Despite its best efforts, AOL is still better known for its persistently lucrative dial-up Internet business than for its new digital initiatives. Marching out its in-house “digital prophet” Shingy may draw headlines (and ridicule), but it hasn’t been enough to change AOL’s image as your parents’ stodgy old Internet company.
AOL, which hasn’t been known for creating innovative software since AOL Instant Messenger, is trying to turn that around. In August, it launched AOL Alpha, a 20-person product team charged with creating new mobile experiences. The group’s first creation, messaging app Pip, launched last week with a simple, seemingly Yo-inspired conceit: Instead of letting users write their own messages, Pip lets them choose from a handful of common ones (“Where are you?” “I’m running late,” etc.) that users can send to friends. Alpha’s second app, a social bookmarking tool called Starlike, is still in production.

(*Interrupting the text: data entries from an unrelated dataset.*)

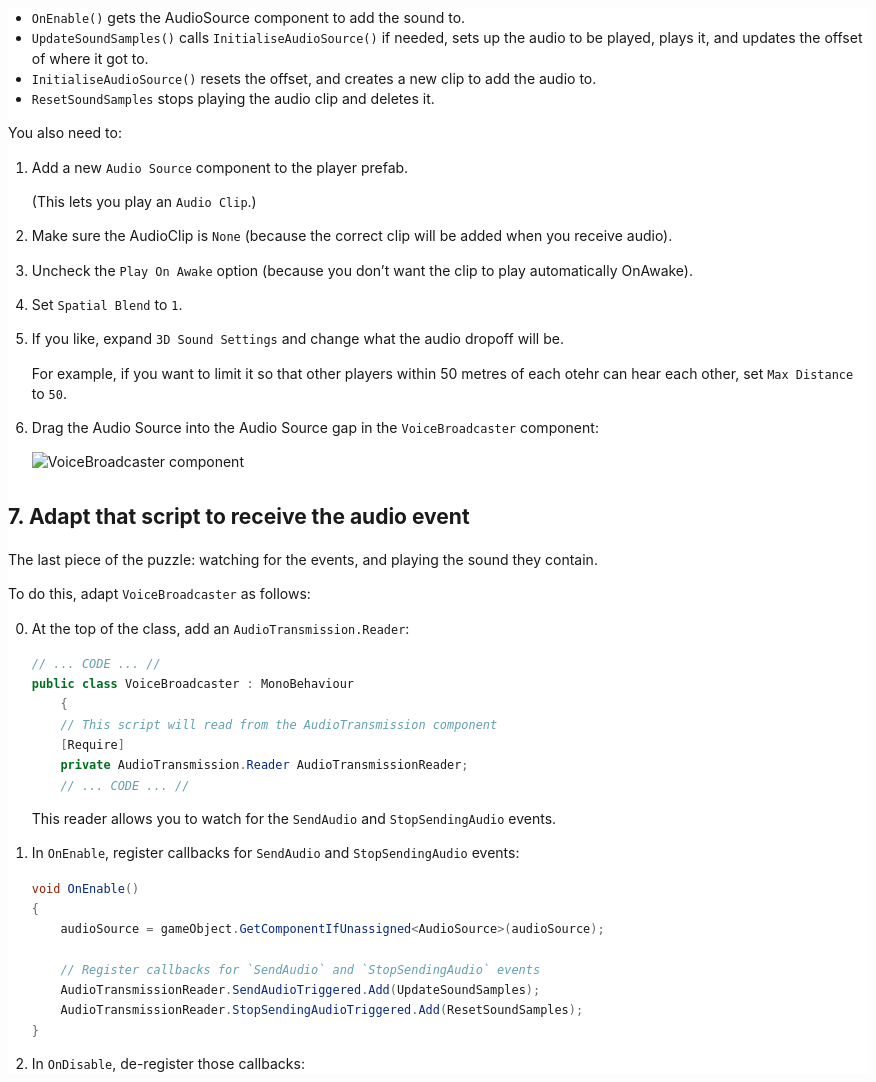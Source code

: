 * `OnEnable()` gets the AudioSource component to add the sound to.
* `UpdateSoundSamples()` calls `InitialiseAudioSource()` if needed, sets up the audio to be played, plays it,
and updates the offset of where it got to.
* `InitialiseAudioSource()` resets the offset, and creates a new clip to add the audio to.
* `ResetSoundSamples` stops playing the audio clip and deletes it.

You also need to:

1. Add a new `Audio Source` component to the player prefab.

    (This lets you play an `Audio Clip`.)

2. Make sure the AudioClip is `None` (because the correct clip will be added when you receive audio).
3. Uncheck the `Play On Awake` option (because you don’t want the clip to play automatically OnAwake).
4. Set `Spatial Blend` to `1`.
5. If you like, expand `3D Sound Settings` and change what the audio dropoff will be.

    For example, if you want to limit it so that other players within 50 metres of each otehr can hear each other,
    set `Max Distance` to `50`.
6. Drag the Audio Source into the Audio Source gap in the `VoiceBroadcaster` component:

    ![VoiceBroadcaster component](../../assets/recipes/voip/voicebroadcaster-audio.png)

## 7. Adapt that script to receive the audio event

The last piece of the puzzle: watching for the events, and playing the sound they contain.

To do this, adapt `VoiceBroadcaster` as follows:

0. At the top of the class, add an `AudioTransmission.Reader`:

    ```csharp
    // ... CODE ... //
    public class VoiceBroadcaster : MonoBehaviour
        {
        // This script will read from the AudioTransmission component
        [Require]
        private AudioTransmission.Reader AudioTransmissionReader;
        // ... CODE ... //
    ```

    This reader allows you to watch for the `SendAudio` and `StopSendingAudio` events.
1. In `OnEnable`, register callbacks for `SendAudio` and `StopSendingAudio` events:

    ```csharp
    void OnEnable()
    {
        audioSource = gameObject.GetComponentIfUnassigned<AudioSource>(audioSource);

        // Register callbacks for `SendAudio` and `StopSendingAudio` events
        AudioTransmissionReader.SendAudioTriggered.Add(UpdateSoundSamples);
        AudioTransmissionReader.StopSendingAudioTriggered.Add(ResetSoundSamples);
    }
    ```
2. In `OnDisable`, de-register those callbacks:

These might seem like an odd fit for AOL, which has focused its business on ad tech and publishing, but the heads of AOL Alpha say that the group is core to AOL’s future, even if there aren’t any direct applications to the company’s core business.
“This is a place where we can showcase the best thinking about the product work that a company like this can do,” said AOL product vp Ryan Block, referring to AOL Alpha. “It’s giving us a framework that looks very startup-like. We’re trying things that may or may not make sense from the outside right now but could be a big deal in the long term.”
Block and Alpha co-founder Peter Rojas said that AOL Alpha is shielded from financial pressures from AOL, which frees the unit up to experiment with new ideas and, if necessary, kill ongoing projects if they aren’t working out. Likewise, AOL isn’t forcing Alpha to tie its output with existing AOL properties.
“We’re building things that can stand on their own,” said Rojas. “These are things that we want to attract audiences to. Hopefully big ones.”
But AOL isn’t alone. Hearst (via Hearst Apps Lab), The Washington Post and even Yahoo have all created their own variations on the innovation lab, which are meant to infuse more nimble thinking into their large, complex organizations. But not all of those efforts have panned out. Yahoo’s Brickhouse, for example, launched in 2006 and was shuttered two years later when Yahoo cut its workforce by 1,500 jobs.
It’s too early to say how well AOL’s own innovation unit will ultimately pan out, but observers say that Alpha could go a long way toward shifting AOL’s reputation in the eyes of consumers and the tech community if apps like Pip and Starlike get enough attention.
And AOL needs these sorts of hits. The company still has at least 2.3 million dial-up subscribers in its membership business, which made up a third of its revenue in its second quarter this year. And those subscribers aren’t going to be around forever.
“I don’t think AOL is viewed as being innovative at all, and I think that’s a big problem for them,” said Jan Dawson, chief analyst at Jackdaw Research. “Most people still think about older products like the dial-up service, the portals that went with that, AIM and AOL email and so on. They’d obviously like to change that, and they’ve brought in some really smart people to spearhead that effort.”